Quotes of the day

“The Federal Reserve and other major central banks moved on Wednesday to help foreign banks more easily borrow and lend money, seeking to forestall a breakdown of global financial markets and giving Europe more time to wrestle with its debts. The latest round of interventions by central banks, including the expansion of an existing Fed program that lets foreign banks borrow dollars at a low interest rate, reflects growing concerns that Europe’s financial problems are hampering growth…

“But policy makers and analysts were quick to caution that the Fed’s action did not address the fundamental financial problems threatening the survival of the European currency union. At best, they said, efforts by central banks to ease financial conditions could allow the 17 European Union countries that use the euro sufficient time to agree on a plan for its preservation…
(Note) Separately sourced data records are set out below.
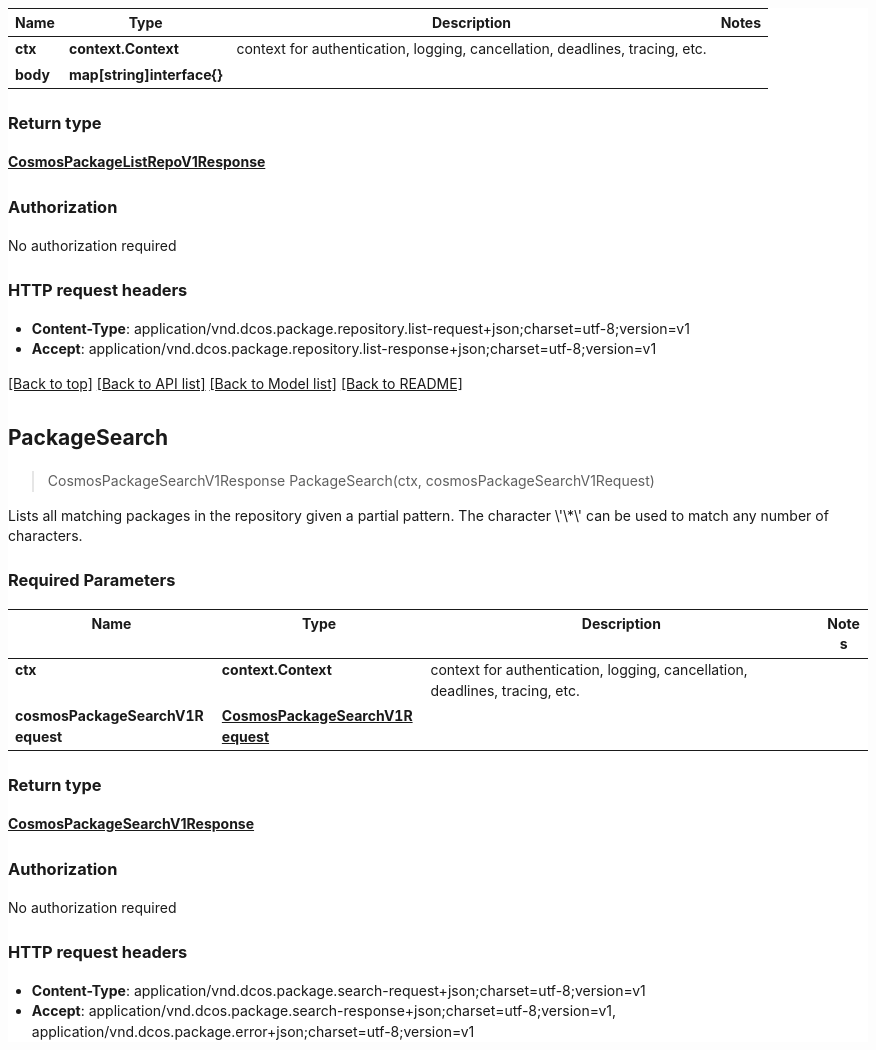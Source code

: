 
Name | Type | Description  | Notes
------------- | ------------- | ------------- | -------------
**ctx** | **context.Context** | context for authentication, logging, cancellation, deadlines, tracing, etc.
**body** | **map[string]interface{}**|  | 

### Return type

[**CosmosPackageListRepoV1Response**](CosmosPackageListRepoV1Response.md)

### Authorization

No authorization required

### HTTP request headers

- **Content-Type**: application/vnd.dcos.package.repository.list-request+json;charset=utf-8;version=v1
- **Accept**: application/vnd.dcos.package.repository.list-response+json;charset=utf-8;version=v1

[[Back to top]](#) [[Back to API list]](../README.md#documentation-for-api-endpoints)
[[Back to Model list]](../README.md#documentation-for-models)
[[Back to README]](../README.md)


## PackageSearch

> CosmosPackageSearchV1Response PackageSearch(ctx, cosmosPackageSearchV1Request)


Lists all matching packages in the repository given a partial pattern. The character \\'\\*\\' can be used to match any number of characters. 

### Required Parameters


Name | Type | Description  | Notes
------------- | ------------- | ------------- | -------------
**ctx** | **context.Context** | context for authentication, logging, cancellation, deadlines, tracing, etc.
**cosmosPackageSearchV1Request** | [**CosmosPackageSearchV1Request**](CosmosPackageSearchV1Request.md)|  | 

### Return type

[**CosmosPackageSearchV1Response**](CosmosPackageSearchV1Response.md)

### Authorization

No authorization required

### HTTP request headers

- **Content-Type**: application/vnd.dcos.package.search-request+json;charset=utf-8;version=v1
- **Accept**: application/vnd.dcos.package.search-response+json;charset=utf-8;version=v1, application/vnd.dcos.package.error+json;charset=utf-8;version=v1
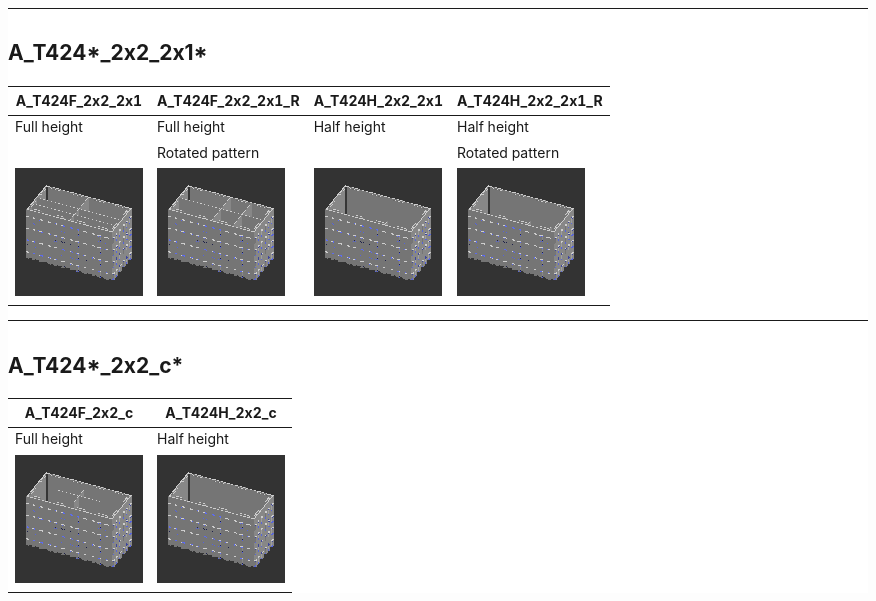 
---
## A_T424*_2x2_2x1*
| **A_T424F_2x2_2x1** | **A_T424F_2x2_2x1_R** | **A_T424H_2x2_2x1** | **A_T424H_2x2_2x1_R** | 
| --- | --- | --- | --- | 
| Full height | Full height | Half height | Half height | 
|  | Rotated pattern |  | Rotated pattern | 
| ![preview](png/A_T424F_2x2_2x1.png) | ![preview](png/A_T424F_2x2_2x1_R.png) | ![preview](png/A_T424H_2x2_2x1.png) | ![preview](png/A_T424H_2x2_2x1_R.png) | 


---
## A_T424*_2x2_c*
| **A_T424F_2x2_c** | **A_T424H_2x2_c** | 
| --- | --- | 
| Full height | Half height | 
| ![preview](png/A_T424F_2x2_c.png) | ![preview](png/A_T424H_2x2_c.png) |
“European leaders, increasingly concerned by a deteriorating financial picture, said Wednesday they were forming a plan to convince markets that the debts of nations like Italy and Greece were not overwhelmingly large and to set new rules to constrain borrowing by euro zone members. They pointed to a scheduled meeting in Brussels on December 8-9 as a looming deadline for those efforts…

“The Fed will now offer money at lower cost to European banks than to American banks, which pay a rate of 0.75 percent at the Fed’s emergency lending discount window. The difference reflects the reality that European banks are in much more trouble.”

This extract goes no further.